New Jersey officials recently announced a new dedicated hotline and a virtual option for gamblers to voluntarily exclude themselves from the state’s gambling activities. By either calling the toll-free number, 1-833-788-4DGE, or participating in a video conference with NJ Division of Gaming Enforcement staff, an individual can opt out of in-person and online forms of gambling.
The actions announced this week by the DGE and the NJ Office of the Attorney General are the latest in a series of efforts the state has taken to mitigate problem gambling.
More NJ responsible gambling resources added
New Jersey is a gambling-friendly state. There are nine Atlantic City casinos, more than 20 legal online gambling sites, in-person and mobile sports betting, a state-sanctioned lottery and horse racing.

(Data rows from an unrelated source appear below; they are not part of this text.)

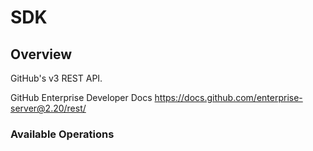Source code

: # SDK

## Overview

GitHub's v3 REST API.

GitHub Enterprise Developer Docs
<https://docs.github.com/enterprise-server@2.20/rest/>
### Available Operations

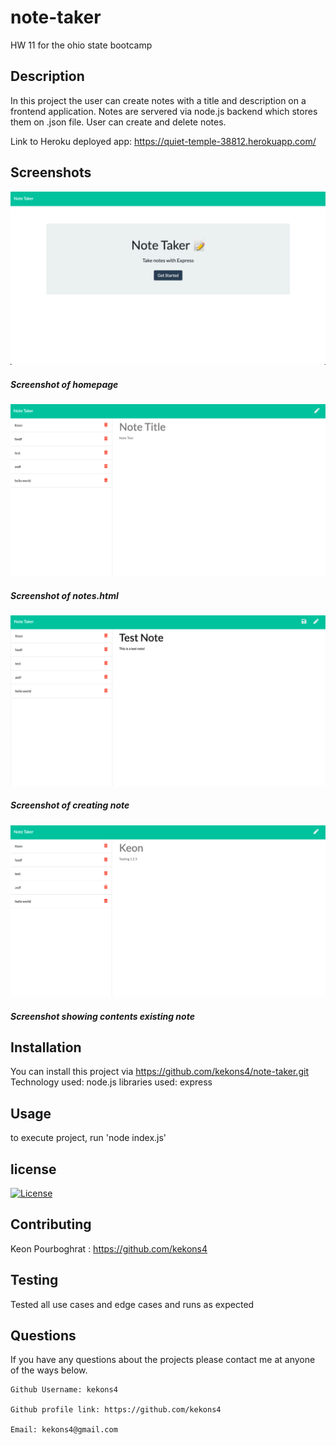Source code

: # note-taker

HW 11 for the ohio state bootcamp

## Description

In this project the user can create notes with a title and description on a frontend
application. Notes are servered via node.js backend which stores them on .json file.
User can create and delete notes.

Link to Heroku deployed app: https://quiet-temple-38812.herokuapp.com/

## Screenshots

![Screenshot_one](/Assets/screenshot_one.png)

##### Screenshot of homepage

![Screenshot_two](/Assets/screenshot_two.png)

##### Screenshot of notes.html

![Screenshot_three](/Assets/screenshot_three.png)

##### Screenshot of creating note

![Screenshot_four](/Assets/screenshot_four.png)

##### Screenshot showing contents existing note

## Installation

You can install this project via https://github.com/kekons4/note-taker.git
Technology used: node.js
libraries used: express

## Usage

to execute project, run 'node index.js'

## license

[![License](https://img.shields.io/badge/License-MIT-blue.svg)](https://opensource.org/licenses/MIT)

## Contributing

Keon Pourboghrat : https://github.com/kekons4

## Testing

Tested all use cases and edge cases and runs as expected

## Questions

If you have any questions about the projects please contact me at anyone of the ways below.

    Github Username: kekons4

    Github profile link: https://github.com/kekons4

    Email: kekons4@gmail.com
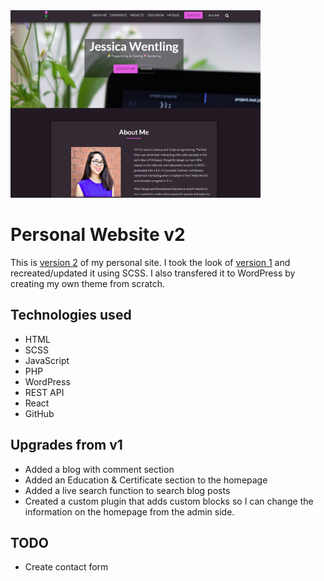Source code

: <img src="screenshot.png" alt="Jessica Wentling Personal Website v2" width="400" height="300">

# Personal Website v2

This is [version 2](https://jessicawentling.com) of my personal site. I took the look of [version 1](https://v1.jessicawentling.com) and recreated/updated it using SCSS. I also transfered it to WordPress by creating my own theme from scratch.

## Technologies used

- HTML
- SCSS
- JavaScript
- PHP
- WordPress
- REST API
- React
- GitHub

## Upgrades from v1

- Added a blog with comment section
- Added an Education & Certificate section to the homepage
- Added a live search function to search blog posts
- Created a custom plugin that adds custom blocks so I can change the information on the homepage from the admin side.

## TODO

- Create contact form
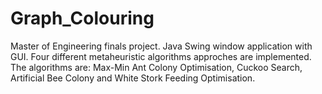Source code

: # Graph_Colouring

Master of Engineering finals project. Java Swing window application with GUI. Four different metaheuristic algorithms approches are implemented. The algorithms are: Max-Min Ant Colony Optimisation, Cuckoo Search, Artificial Bee Colony and White Stork Feeding Optimisation.
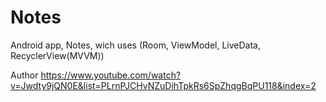# Notes
Android app, Notes, wich uses (Room, ViewModel, LiveData, RecyclerView(MVVM))

Author https://www.youtube.com/watch?v=Jwdty9jQN0E&list=PLrnPJCHvNZuDihTpkRs6SpZhqgBqPU118&index=2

In 2022, gross gambling revenue from AC, internet gaming and legal sports betting generated $5.21 billion, according to state data. That figure was 10% higher than the $4.74 billion posted in 2021.
In a press release about the new hotline and virtual service, NJ Attorney General Matthew Platkin said the following:
“New Jersey has always been a national leader in gaming, as the first to allow casino gambling outside Nevada and the first to launch Internet gaming. And we are now focusing on making our pioneering state the standard in responsible gaming practices. The efforts announced today underscore our commitment to helping problem gamblers by expanding the entry points for self-exclusion and other methods to receive assistance.”
Players can self-exclude from internet gaming by filling out an online application and completing a verification process on the DGE website. A meeting is required for self-exclusion from brick-and-mortar casino gambling.
NJ taking big swings at responsible, problem gambling
The state has been taking a proactive approach to both problem gambling and NJ responsible gambling, which are two distinct ideas.
Gambling operators in NJ were among the early adopters of two-step authentication for online and mobile players. Regulators did not force operators to do this. But the subtle messaging coming from the NJDGE made clear it was expected.
Then, the NJDGE rolled out new regulations for online casino and sportsbook operators. NJ now requires internet gambling companies to monitor user activity for defined “red flags” and intervene when necessary.
In April, the state attorney general announced a series of responsible gambling initiatives aimed at curbing excessive or misleading marketing. Platkin unveiled those efforts during his keynote address at the East Coast Gaming Congress at Hard Rock Hotel & Casino Atlantic City.
That package also included the creation of the state’s first Responsible Gaming Coordinator, a position currently held by Deputy Attorney General Jamie McKelvey.
The DGE is also preparing to launch an updated Responsible Gaming landing page on its website, according to the press release. The RG page contains a variety of information, including:
- Self-exclusion information
- Annual reports by Rutgers University examining the impact of Internet gaming and sports wagering and analyze patterns of play across all players and bets during the year
- DGE’s responsible gaming best practices for operators
- DGE’s responsible gaming regulations
“We hope the new tools being unveiled today will help to further reduce the risk of problem gambling,” said NJDGE Director David Rebuck. “By promoting responsible gaming practices, we can help keep gaming an enjoyable and entertaining activity for all.”